§ Problem statement: The listing that follows is to be output in full and without change.

§ Input for this task:
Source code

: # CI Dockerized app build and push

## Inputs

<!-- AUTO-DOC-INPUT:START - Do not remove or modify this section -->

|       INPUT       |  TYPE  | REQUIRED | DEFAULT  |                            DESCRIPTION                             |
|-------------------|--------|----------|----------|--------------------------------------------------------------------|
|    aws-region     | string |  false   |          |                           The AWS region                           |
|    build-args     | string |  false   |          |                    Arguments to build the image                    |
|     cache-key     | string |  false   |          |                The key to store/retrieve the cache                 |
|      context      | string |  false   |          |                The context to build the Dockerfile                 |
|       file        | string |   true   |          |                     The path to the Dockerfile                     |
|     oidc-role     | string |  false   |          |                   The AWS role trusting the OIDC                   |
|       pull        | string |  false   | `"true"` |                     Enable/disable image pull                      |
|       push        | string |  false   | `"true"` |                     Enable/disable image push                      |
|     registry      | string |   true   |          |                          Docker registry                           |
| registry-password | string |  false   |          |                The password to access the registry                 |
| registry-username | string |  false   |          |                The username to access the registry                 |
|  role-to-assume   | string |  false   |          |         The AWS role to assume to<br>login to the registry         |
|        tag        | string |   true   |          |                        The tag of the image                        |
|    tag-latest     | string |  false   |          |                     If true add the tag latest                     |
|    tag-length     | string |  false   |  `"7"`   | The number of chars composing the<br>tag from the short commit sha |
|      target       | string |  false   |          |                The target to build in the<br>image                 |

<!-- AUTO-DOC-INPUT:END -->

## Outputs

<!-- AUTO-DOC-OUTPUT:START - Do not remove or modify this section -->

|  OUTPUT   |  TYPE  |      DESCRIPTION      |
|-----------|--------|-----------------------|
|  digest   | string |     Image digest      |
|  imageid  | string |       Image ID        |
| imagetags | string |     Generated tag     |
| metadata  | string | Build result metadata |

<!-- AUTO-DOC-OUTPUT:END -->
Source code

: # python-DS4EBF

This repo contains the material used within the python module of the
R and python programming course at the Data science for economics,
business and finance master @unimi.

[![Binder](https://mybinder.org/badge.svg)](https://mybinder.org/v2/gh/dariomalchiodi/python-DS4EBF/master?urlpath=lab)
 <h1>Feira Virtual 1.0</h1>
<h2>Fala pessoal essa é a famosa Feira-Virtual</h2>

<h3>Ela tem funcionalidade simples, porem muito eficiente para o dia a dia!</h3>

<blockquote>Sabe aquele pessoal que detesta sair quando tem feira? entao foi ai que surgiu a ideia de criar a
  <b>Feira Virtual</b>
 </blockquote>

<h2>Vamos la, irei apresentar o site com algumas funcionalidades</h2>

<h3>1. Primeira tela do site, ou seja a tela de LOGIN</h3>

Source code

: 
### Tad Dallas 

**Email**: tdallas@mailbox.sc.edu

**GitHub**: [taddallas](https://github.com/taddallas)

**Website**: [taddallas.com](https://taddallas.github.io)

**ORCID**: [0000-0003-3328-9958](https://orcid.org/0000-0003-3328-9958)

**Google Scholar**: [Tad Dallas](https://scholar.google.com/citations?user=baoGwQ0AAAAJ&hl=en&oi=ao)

§ Answer section:
Source code

: # CI Dockerized app build and push

## Inputs

<!-- AUTO-DOC-INPUT:START - Do not remove or modify this section -->

|       INPUT       |  TYPE  | REQUIRED | DEFAULT  |                            DESCRIPTION                             |
|-------------------|--------|----------|----------|--------------------------------------------------------------------|
|    aws-region     | string |  false   |          |                           The AWS region                           |
|    build-args     | string |  false   |          |                    Arguments to build the image                    |
|     cache-key     | string |  false   |          |                The key to store/retrieve the cache                 |
|      context      | string |  false   |          |                The context to build the Dockerfile                 |
|       file        | string |   true   |          |                     The path to the Dockerfile                     |
|     oidc-role     | string |  false   |          |                   The AWS role trusting the OIDC                   |
|       pull        | string |  false   | `"true"` |                     Enable/disable image pull                      |
|       push        | string |  false   | `"true"` |                     Enable/disable image push                      |
|     registry      | string |   true   |          |                          Docker registry                           |
| registry-password | string |  false   |          |                The password to access the registry                 |
| registry-username | string |  false   |          |                The username to access the registry                 |
|  role-to-assume   | string |  false   |          |         The AWS role to assume to<br>login to the registry         |
|        tag        | string |   true   |          |                        The tag of the image                        |
|    tag-latest     | string |  false   |          |                     If true add the tag latest                     |
|    tag-length     | string |  false   |  `"7"`   | The number of chars composing the<br>tag from the short commit sha |
|      target       | string |  false   |          |                The target to build in the<br>image                 |

<!-- AUTO-DOC-INPUT:END -->

## Outputs

<!-- AUTO-DOC-OUTPUT:START - Do not remove or modify this section -->

|  OUTPUT   |  TYPE  |      DESCRIPTION      |
|-----------|--------|-----------------------|
|  digest   | string |     Image digest      |
|  imageid  | string |       Image ID        |
| imagetags | string |     Generated tag     |
| metadata  | string | Build result metadata |

<!-- AUTO-DOC-OUTPUT:END -->
Source code

: # python-DS4EBF

This repo contains the material used within the python module of the
R and python programming course at the Data science for economics,
business and finance master @unimi.

[![Binder](https://mybinder.org/badge.svg)](https://mybinder.org/v2/gh/dariomalchiodi/python-DS4EBF/master?urlpath=lab)
 <h1>Feira Virtual 1.0</h1>
<h2>Fala pessoal essa é a famosa Feira-Virtual</h2>

<h3>Ela tem funcionalidade simples, porem muito eficiente para o dia a dia!</h3>

<blockquote>Sabe aquele pessoal que detesta sair quando tem feira? entao foi ai que surgiu a ideia de criar a
  <b>Feira Virtual</b>
 </blockquote>

<h2>Vamos la, irei apresentar o site com algumas funcionalidades</h2>

<h3>1. Primeira tela do site, ou seja a tela de LOGIN</h3>

Source code

: 
### Tad Dallas 

**Email**: tdallas@mailbox.sc.edu

**GitHub**: [taddallas](https://github.com/taddallas)

**Website**: [taddallas.com](https://taddallas.github.io)

**ORCID**: [0000-0003-3328-9958](https://orcid.org/0000-0003-3328-9958)

**Google Scholar**: [Tad Dallas](https://scholar.google.com/citations?user=baoGwQ0AAAAJ&hl=en&oi=ao)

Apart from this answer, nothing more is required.